Bullied for muscular arms

That Biles was struggling with mental health all this while, shouldn't have come as a shock to people. Right after the prelims on July 26, Biles shared an Instagram post of multiple photos, with the caption: “I truly do feel like I have the weight of the world upon my shoulders at times.” And this isn't the first time the star athlete has spoken about mental health either, as it brings back memories of her 2018 interview with Today, where Biles opened up about learning to love herself after years of being bullied.

The acclaimed Olympian had told the outlet how classmates would pass rude comments about her athletic built; "People would say mean things at the time. They used to call me a ‘swoldier,’ which didn’t make me feel the best,” Biles had told Today. “I wore sweaters or jackets all year long to cover my arms.” She finally began feeling comfortable in her own body when she became privy to the company of her fellow gymnasts. In particular, Aly Raisman was the one who helped Biles with "body confidence".

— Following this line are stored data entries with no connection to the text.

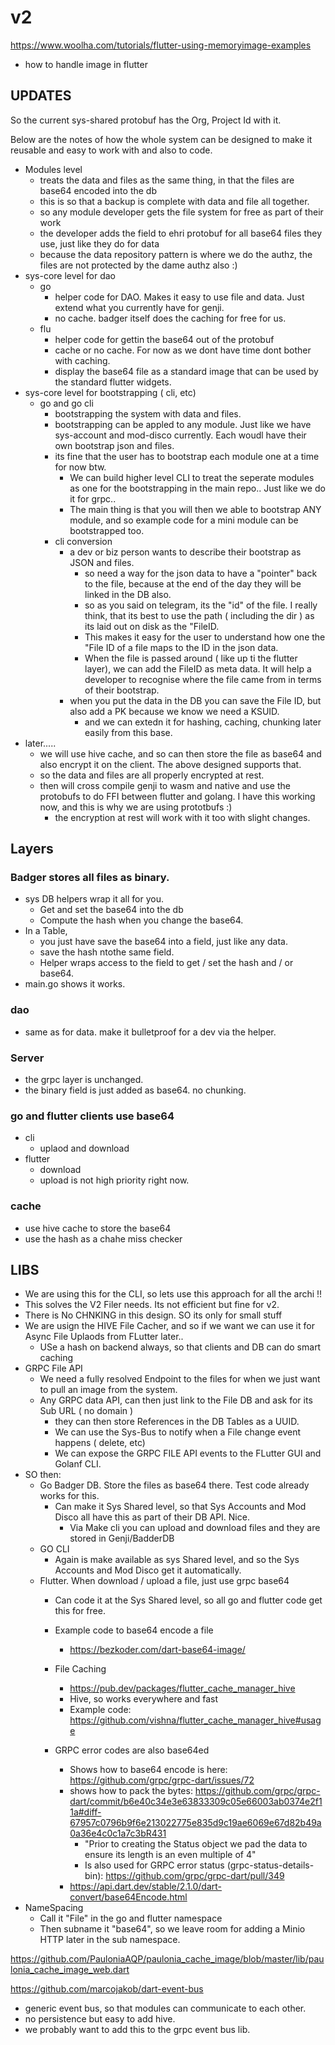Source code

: # v2

https://www.woolha.com/tutorials/flutter-using-memoryimage-examples
- how to handle image in flutter 

## UPDATES

So the current sys-shared protobuf has the Org, Project Id with it.

Below are the notes of how the whole system can be designed to make it reusable and easy to work with and also to code.

- Modules level
	- treats the data and files as the same thing, in that the files are base64 encoded into the db
	- this is so that a backup is complete with data and file all together.
	- so any module developer gets the file system for free as part of their work
	- the developer adds the field to ehri protobuf for all base64 files they use, just like they do for data
	- because the data repository pattern is where we do the authz, the files are not protected by the dame authz also :)
- sys-core level for dao
	- go
		- helper code for DAO. Makes it easy to use file and data. Just extend what you currently have for genji.
		- no cache. badger itself does the caching for free for us.
	- flu
		- helper code for gettin the base64 out of the protobuf
		- cache or no cache. For now as we dont have time dont bother with caching.
		- display the base64 file as a standard image that can be used by the standard flutter widgets.
- sys-core level for bootstrapping ( cli, etc)
	- go and go cli
		- bootstrapping the system with data and files.
		- bootstrapping can be appled to any module. Just like we have sys-account and mod-disco currently. Each woudl have their own bootstrap json and files.
		- its fine that the user has to bootstrap each module one at a time for now btw. 
			- We can build higher level CLI to treat the seperate modules as one for the bootstrapping in the main repo.. Just like we do it for grpc..
			- The main thing is that you will then we able to bootstrap ANY module, and so example code for a mini module can be bootstrapped too.
		- cli conversion
			- a dev or biz person wants to describe their bootstrap as JSON and files.
				- so need a way for the json data to have a "pointer" back to the file, because at the end of the day they will be linked in the DB also.
				- so as you said on telegram, its the "id" of the file. I really think, that its best to use the path ( including the dir ) as its laid out on disk as the "FileID.
				- This makes it easy for the user to understand how one the "File ID of a file maps to the ID in the json data.
				- When the file is passed around ( like up ti the flutter layer), we can add the FileID as meta data. It will help a developer to recognise where the file came from in terms of their bootstrap.
			- when you put the data in the DB you can save the File ID, but also add a PK because we know we need a KSUID.
				- and we can extedn it for hashing, caching, chunking later easily from this base.
- later.....
	- we will use hive cache, and so can then store the file as base64 and also encrypt it on the client. The above designed supports that.
	- so the data and files are all properly encrypted at rest.
	- then will cross compile genji to wasm and native and use the protobufs to do FFI between flutter and golang. I have this working now, and this is why we are using prototbufs :)
		- the encryption at rest will work with it too with slight changes. 

## Layers

### Badger stores all files as binary.

- sys DB helpers wrap it all for you.
	- Get and set the base64 into the db
	- Compute the hash when you change the base64.
- In a Table, 
	- you just have save the base64 into a field, just like any data.
	- save the hash ntothe same field.
	- Helper wraps access to the field to get / set the hash and / or base64.
- main.go shows it works.

### dao

- same as for data. make it bulletproof for a dev via the helper.


### Server

- the grpc layer is unchanged.
- the binary field is just added as base64. no chunking.


### go and flutter clients use base64

- cli
	- uplaod and download
- flutter
	- download
	- upload is not high priority right now.

### cache

- use hive cache to store the base64
- use the hash as a chahe miss checker

## LIBS

- We are using this for the CLI, so lets use this approach for all the archi !!
- This solves the V2 Filer needs. Its not efficient but fine for v2.
- There is No CHNKING in this design. SO its only for small stuff
- We are usign the HIVE File Cacher, and so if we want we can use it for Async File Uplaods from FLutter later..
	- USe a hash on backend always, so that clients and DB can do smart caching
- GRPC File API
	- We need a fully resolved Endpoint to the files for when we just want to pull an image from the system.
	- Any GRPC data API, can then just link to the File DB and ask for its Sub URL ( no domain )
		- they can then store References in the DB Tables as a UUID.
		- We can use the Sys-Bus to notify when a File change event happens ( delete, etc)
		- We can expose the GRPC FILE API events to the FLutter GUI and Golanf CLI.
- SO then:
	- Go Badger DB. Store the files as base64 there. Test code already works for this.
		- Can make it Sys Shared level, so that Sys Accounts and Mod Disco all have this as part of their DB API. Nice.
			- Via Make cli you can upload and download files and they are stored in Genji/BadderDB
	- GO CLI
		- Again is make available as sys Shared level, and so the Sys Accounts and Mod Disco get it automatically.
	- Flutter. When download / upload a file, just use grpc base64
		- Can code it at the Sys Shared level, so all go and flutter code get this for free.
		- Example code to base64 encode a file
			- https://bezkoder.com/dart-base64-image/
		- File Caching
			- https://pub.dev/packages/flutter_cache_manager_hive
			- Hive, so works everywhere and fast 
			- Example code: https://github.com/vishna/flutter_cache_manager_hive#usage
	
		- GRPC error codes are also base64ed
			- Shows how to base64 encode is here: https://github.com/grpc/grpc-dart/issues/72
			- shows how to pack the bytes: https://github.com/grpc/grpc-dart/commit/b6e40c34e3e63833309c05e66003ab0374e2f11a#diff-67957c0796b9f6e213022775e835d9c19ae6069e67d82b49a0a36e4c0c1a7c3bR431
				- "Prior to creating the Status object we pad the data to ensure its length is an even multiple of 4"
				- Is also used for GRPC error status (grpc-status-details-bin): https://github.com/grpc/grpc-dart/pull/349
			- https://api.dart.dev/stable/2.1.0/dart-convert/base64Encode.html
- NameSpacing
	- Call it "File" in the go and flutter namespace
	- Then subname it "base64", so we leave room for adding a Minio HTTP later in the sub namespace.


https://github.com/PauloniaAQP/paulonia_cache_image/blob/master/lib/paulonia_cache_image_web.dart


https://github.com/marcojakob/dart-event-bus
- generic event bus, so that modules can communicate to each other.
- no persistence but easy to add hive.
- we probably want to add this to the grpc event bus lib.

Simone Biles warms up on the beam prior to the Senior Women's competition of the U.S. Gymnastics Championships at Dickies Arena on June 06, 2021 in Fort Worth, Texas  (Photo by Jamie Squire/Getty Images)

Biles preaches 'love yourself'

"As gymnasts, we look similar to each other, so we’ve helped each love our bodies because it helps us with what we do,” Biles told the outlet. “Everybody looked the same, had the same muscular build and we could all do things that other athletes couldn’t do. Aly Raisman helped me a lot with my body-confidence issues and helped me learn to love how I look,” Biles added. “She’s taught me a lot along the way, but most of the time it’s just the same message: love yourself.”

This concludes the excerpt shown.